The president of the Spanish Society of Criminology and Forensic Sciences (SCEE), Carlos López Gobernado, states categorically: “Without any doubt, Putin is not a psychopath. He has a very clear mind… He is not. He knows perfectly well what he wants and he wants it for his country. Rather than psychopathic traits, I see geopolitical motives. Russia wants its space at the international level. There are supranational interests at stake here. More than personality conflicts, I find questions of statesmanship and geopolitical power politics.” To paraphrase the vile Clinton, “it’s geopolitics, stupid.”

Henry Kissinger, a professional politician who has spent more than fifty years keeping an eye on geopolitical entanglements, has gone so far as to say, “For the West, the demonization of Vladimir Putin is not a policy; it is an alibi for the absence of one.”

Putin could not have remained in power for 20 years if he simply and despotically offered tyranny and repression to his fellow citizens. To think of such “tyranny” is to offend the intelligence of Russians, given that Putin is one of the most popular politicians in the world (probably the most popular).

As acknowledged in Foreign Affairs, in a May/June 2021 article by Professor of Post-Soviet Foreign Policy at Columbia University Timothy Frye: Over the past 20 years, Putin’s approval ratings have averaged a remarkable 74 percent, and there is little reason to believe that Russians are lying to pollsters in large numbers.
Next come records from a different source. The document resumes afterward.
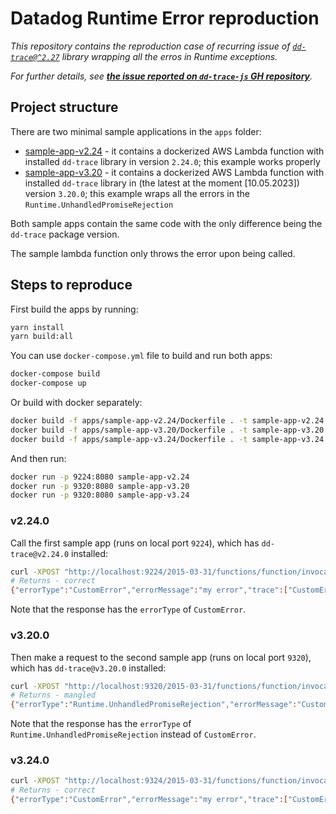 # Datadog Runtime Error reproduction

_This repository contains the reproduction case of recurring issue of [`dd-trace@^2.27`](https://github.com/DataDog/dd-trace-js) library wrapping all the erros in Runtime exceptions._

_For further details, see **[the issue reported on `dd-trace-js` GH repository](https://github.com/DataDog/dd-trace-js/issues/2893)**._

## Project structure

There are two minimal sample applications in the `apps` folder:

- [sample-app-v2.24](./apps/sample-app-v2.24) - it contains a dockerized AWS Lambda function with installed `dd-trace` library in version `2.24.0`; this example works properly
- [sample-app-v3.20](./apps/sample-app-v2.24) - it contains a dockerized AWS Lambda function with installed `dd-trace` library in (the latest at the moment [10.05.2023]) version `3.20.0`; this example wraps all the errors in the `Runtime.UnhandledPromiseRejection`

Both sample apps contain the same code with the only difference being the `dd-trace` package version.

The sample lambda function only throws the error upon being called.

## Steps to reproduce

First build the apps by running:

```sh
yarn install
yarn build:all
```

You can use `docker-compose.yml` file to build and run both apps:

```sh
docker-compose build
docker-compose up
```

Or build with docker separately:

```sh
docker build -f apps/sample-app-v2.24/Dockerfile . -t sample-app-v2.24
docker build -f apps/sample-app-v3.20/Dockerfile . -t sample-app-v3.20
docker build -f apps/sample-app-v3.24/Dockerfile . -t sample-app-v3.24
```

And then run:

```sh
docker run -p 9224:8080 sample-app-v2.24
docker run -p 9320:8080 sample-app-v3.20
docker run -p 9320:8080 sample-app-v3.24
```

### v2.24.0

Call the first sample app (runs on local port `9224`), which has `dd-trace@v2.24.0` installed:

```sh
curl -XPOST "http://localhost:9224/2015-03-31/functions/function/invocations" -d '{}'
# Returns - correct
{"errorType":"CustomError","errorMessage":"my error","trace":["CustomError: my error","    at myHanlder (/var/task/sample-handler.js:11:11)","    at /var/task/node_modules/datadog-lambda-js/dist/utils/handler.js:166:25","    at /var/task/node_modules/datadog-lambda-js/dist/index.js:220:70","    at step (/var/task/node_modules/datadog-lambda-js/dist/index.js:44:23)","    at Object.next (/var/task/node_modules/datadog-lambda-js/dist/index.js:25:53)","    at /var/task/node_modules/datadog-lambda-js/dist/index.js:19:71","    at new Promise (<anonymous>)","    at __awaiter (/var/task/node_modules/datadog-lambda-js/dist/index.js:15:12)","    at traceListenerOnWrap (/var/task/node_modules/datadog-lambda-js/dist/index.js:197:36)","    at /var/task/node_modules/dd-trace/packages/dd-trace/src/tracer.js:102:56"]}%
```

Note that the response has the `errorType` of `CustomError`.

### v3.20.0

Then make a request to the second sample app (runs on local port `9320`), which has `dd-trace@v3.20.0` installed:

```sh
curl -XPOST "http://localhost:9320/2015-03-31/functions/function/invocations" -d '{}'
# Returns - mangled
{"errorType":"Runtime.UnhandledPromiseRejection","errorMessage":"CustomError: my error","trace":["Runtime.UnhandledPromiseRejection: CustomError: my error","    at process.<anonymous> (file:///var/runtime/index.mjs:1189:17)","    at process.emit (node:events:513:28)","    at emit (node:internal/process/promises:140:20)","    at processPromiseRejections (node:internal/process/promises:274:27)","    at processTicksAndRejections (node:internal/process/task_queues:97:32)"]}%
```

Note that the response has the `errorType` of `Runtime.UnhandledPromiseRejection` instead of `CustomError`.

### v3.24.0

```sh
curl -XPOST "http://localhost:9324/2015-03-31/functions/function/invocations" -d '{}'
# Returns - correct
{"errorType":"CustomError","errorMessage":"my error","trace":["CustomError: my error","    at myHanlder (/var/task/sample-handler.js:11:11)","    at myHanlder (/var/task/node_modules/dd-trace/packages/dd-trace/src/lambda/handler.js:89:26)","    at /var/task/node_modules/datadog-lambda-js/dist/utils/handler.js:166:25","    at /var/task/node_modules/datadog-lambda-js/dist/index.js:220:70","    at step (/var/task/node_modules/datadog-lambda-js/dist/index.js:44:23)","    at Object.next (/var/task/node_modules/datadog-lambda-js/dist/index.js:25:53)","    at /var/task/node_modules/datadog-lambda-js/dist/index.js:19:71","    at new Promise (<anonymous>)","    at __awaiter (/var/task/node_modules/datadog-lambda-js/dist/index.js:15:12)","    at traceListenerOnWrap (/var/task/node_modules/datadog-lambda-js/dist/index.js:197:36)"]}%
```
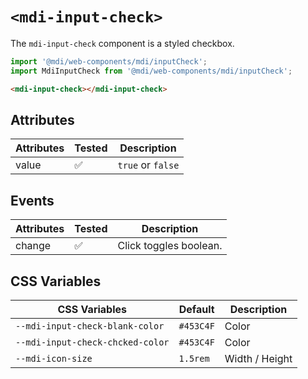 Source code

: # `<mdi-input-check>`

The `mdi-input-check` component is a styled checkbox.

```typescript
import '@mdi/web-components/mdi/inputCheck';
import MdiInputCheck from '@mdi/web-components/mdi/inputCheck';
```

```html
<mdi-input-check></mdi-input-check>
```

## Attributes

| Attributes | Tested   | Description |
| ---------- | -------- | ----------- |
| value      | &#x2705; | `true` or `false` |

## Events

| Attributes | Tested   | Description |
| ---------- | -------- | ----------- |
| change     | &#x2705; | Click toggles boolean. |

## CSS Variables

| CSS Variables       | Default   | Description |
| ------------------- | --------- | ----------- |
| `--mdi-input-check-blank-color`  | `#453C4F` | Color       |
| `--mdi-input-check-chcked-color`  | `#453C4F`  | Color       |
| `--mdi-icon-size` | `1.5rem`  | Width / Height      | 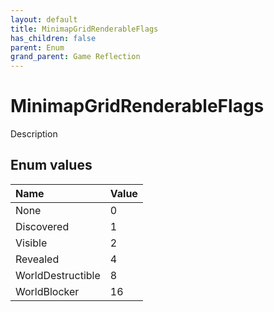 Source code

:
 ```yaml
---
layout: default
title: MinimapGridRenderableFlags
has_children: false
parent: Enum
grand_parent: Game Reflection
---
```

# MinimapGridRenderableFlags
Description 

## Enum values

| Name | Value |
|:----------|:--------------|
| None | 0 |
| Discovered | 1 |
| Visible | 2 |
| Revealed | 4 |
| WorldDestructible | 8 |
| WorldBlocker | 16 |

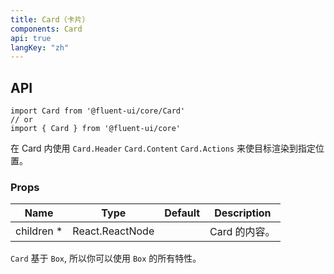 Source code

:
 ```yaml
---
title: Card（卡片）
components: Card
api: true
langKey: "zh"
---
```


## API

```
import Card from '@fluent-ui/core/Card'
// or
import { Card } from '@fluent-ui/core'
```

在 Card 内使用 `Card.Header` `Card.Content` `Card.Actions` 来使目标渲染到指定位置。

### Props

| Name | Type | Default | Description |
| --- | --- | --- | --- |
| children&nbsp;* | React.ReactNode |  | Card 的内容。 |

`Card` 基于 `Box`, 所以你可以使用 `Box` 的所有特性。
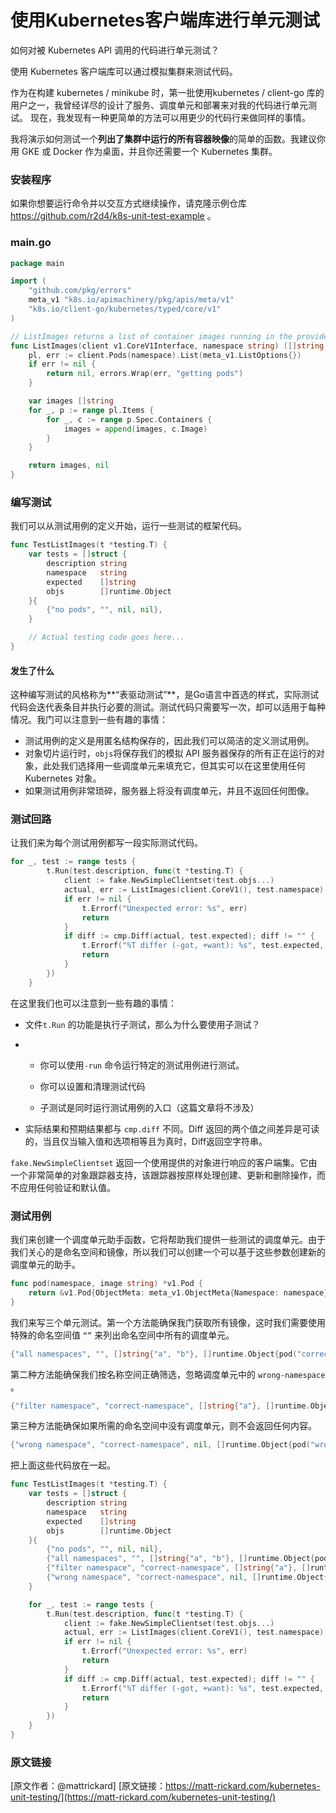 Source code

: 使用Kubernetes客户端库进行单元测试
=============

如何对被 Kubernetes API 调用的代码进行单元测试？

使用 Kubernetes 客户端库可以通过模拟集群来测试代码。

作为在构建 kubernetes / minikube 时，第一批使用kubernetes / client-go 库的用户之一，我曾经详尽的设计了服务、调度单元和部署来对我的代码进行单元测试。 现在，我发现有一种更简单的方法可以用更少的代码行来做同样的事情。

我将演示如何测试一个**列出了集群中运行的所有容器映像**的简单的函数。我建议你用 GKE 或 Docker 作为桌面，并且你还需要一个 Kubernetes 集群。

### 安装程序

如果你想要运行命令并以交互方式继续操作，请克隆示例仓库 https://github.com/r2d4/k8s-unit-test-example 。

### main.go

```go
package main

import (
	"github.com/pkg/errors"
	meta_v1 "k8s.io/apimachinery/pkg/apis/meta/v1"
	"k8s.io/client-go/kubernetes/typed/core/v1"
)

// ListImages returns a list of container images running in the provided namespace
func ListImages(client v1.CoreV1Interface, namespace string) ([]string, error) {
	pl, err := client.Pods(namespace).List(meta_v1.ListOptions{})
	if err != nil {
		return nil, errors.Wrap(err, "getting pods")
	}

	var images []string
	for _, p := range pl.Items {
		for _, c := range p.Spec.Containers {
			images = append(images, c.Image)
		}
	}

	return images, nil
}
```



### 编写测试

我们可以从测试用例的定义开始，运行一些测试的框架代码。

```go
func TestListImages(t *testing.T) {
	var tests = []struct {
		description string
		namespace   string
		expected    []string
		objs        []runtime.Object
	}{
		{"no pods", "", nil, nil},
	}

	// Actual testing code goes here...
}

```

#### 发生了什么

这种编写测试的风格称为**“表驱动测试”**，是Go语言中首选的样式，实际测试代码会迭代表条目并执行必要的测试。测试代码只需要写一次，却可以适用于每种情况。我门可以注意到一些有趣的事情：

- 测试用例的定义是用匿名结构保存的，因此我们可以简洁的定义测试用例。
- 对象切片运行时，`objs`将保存我们的模拟 API 服务器保存的所有正在运行的对象，此处我们选择用一些调度单元来填充它，但其实可以在这里使用任何 Kubernetes 对象。
- 如果测试用例非常琐碎，服务器上将没有调度单元，并且不返回任何图像。

### 测试回路

让我们来为每个测试用例都写一段实际测试代码。

```go
for _, test := range tests {
		t.Run(test.description, func(t *testing.T) {
			client := fake.NewSimpleClientset(test.objs...)
			actual, err := ListImages(client.CoreV1(), test.namespace)
			if err != nil {
				t.Errorf("Unexpected error: %s", err)
				return
			}
			if diff := cmp.Diff(actual, test.expected); diff != "" {
				t.Errorf("%T differ (-got, +want): %s", test.expected, diff)
				return
			}
		})
	}
```

在这里我们也可以注意到一些有趣的事情：

- 文件`t.Run` 的功能是执行子测试，那么为什么要使用子测试？

- - 你可以使用`-run` 命令运行特定的测试用例进行测试。

  - 你可以设置和清理测试代码
  - 子测试是同时运行测试用例的入口（这篇文章将不涉及）

- 实际结果和预期结果都与 `cmp.diff` 不同。Diff 返回的两个值之间差异是可读的，当且仅当输入值和选项相等且为真时，Diff返回空字符串。

`fake.NewSimpleClientset` 返回一个使用提供的对象进行响应的客户端集。它由一个非常简单的对象跟踪器支持，该跟踪器按原样处理创建、更新和删除操作，而不应用任何验证和默认值。

### 测试用例

我们来创建一个调度单元助手函数，它将帮助我们提供一些测试的调度单元。由于我们关心的是命名空间和镜像，所以我们可以创建一个可以基于这些参数创建新的调度单元的助手。

```go
func pod(namespace, image string) *v1.Pod {
	return &v1.Pod{ObjectMeta: meta_v1.ObjectMeta{Namespace: namespace}, Spec: v1.PodSpec{Containers: []v1.Container{{Image: image}}}}
}
```

我们来写三个单元测试。第一个方法能确保我门获取所有镜像，这时我们需要使用特殊的命名空间值 `“”` 来列出命名空间中所有的调度单元。

```go
{"all namespaces", "", []string{"a", "b"}, []runtime.Object{pod("correct-namespace", "a"), pod("wrong-namespace", "b")}}
```

第二种方法能确保我们按名称空间正确筛选，忽略调度单元中的 `wrong-namespace` 。

```go
{"filter namespace", "correct-namespace", []string{"a"}, []runtime.Object{pod("correct-namespace", "a"), pod("wrong-namespace", "b")}}
```

第三种方法能确保如果所需的命名空间中没有调度单元，则不会返回任何内容。

```go
{"wrong namespace", "correct-namespace", nil, []runtime.Object{pod("wrong-namespace", "b")}}
```

把上面这些代码放在一起。

```go
func TestListImages(t *testing.T) {
	var tests = []struct {
		description string
		namespace   string
		expected    []string
		objs        []runtime.Object
	}{
		{"no pods", "", nil, nil},
		{"all namespaces", "", []string{"a", "b"}, []runtime.Object{pod("correct-namespace", "a"), pod("wrong-namespace", "b")}},
		{"filter namespace", "correct-namespace", []string{"a"}, []runtime.Object{pod("correct-namespace", "a"), pod("wrong-namespace", "b")}},
		{"wrong namespace", "correct-namespace", nil, []runtime.Object{pod("wrong-namespace", "b")}},
	}

	for _, test := range tests {
		t.Run(test.description, func(t *testing.T) {
			client := fake.NewSimpleClientset(test.objs...)
			actual, err := ListImages(client.CoreV1(), test.namespace)
			if err != nil {
				t.Errorf("Unexpected error: %s", err)
				return
			}
			if diff := cmp.Diff(actual, test.expected); diff != "" {
				t.Errorf("%T differ (-got, +want): %s", test.expected, diff)
				return
			}
		})
	}
}

```

### 原文链接
[原文作者：@mattrickard]
[原文链接：https://matt-rickard.com/kubernetes-unit-testing/](https://matt-rickard.com/kubernetes-unit-testing/)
But these high approval ratings were largely driven by the economic boom that doubled the size of Russia’s economy between 1998 and 2008 and the unique foreign policy success of the 2014 annexation of Crimea. Since 2018, Putin’s popularity has wavered. His approval ratings remain in the mid-60s, but Russians express much less confidence in him than in the past. In a November 2017 poll, when asked to name five politicians they trust, 59 percent of respondents named Putin; in February 2021, only 32 percent did so. During the same interval, support for a fifth Putin term fell from 70 percent to 48 percent, with 41 percent of Russians surveyed now saying they would prefer he step down.

With a month of war in Ukraine, we read in the foreign press (it seems that in the mainstream Spanish press, with some exceptions, we won’t read that) that Putin’s popularity has risen to 83%.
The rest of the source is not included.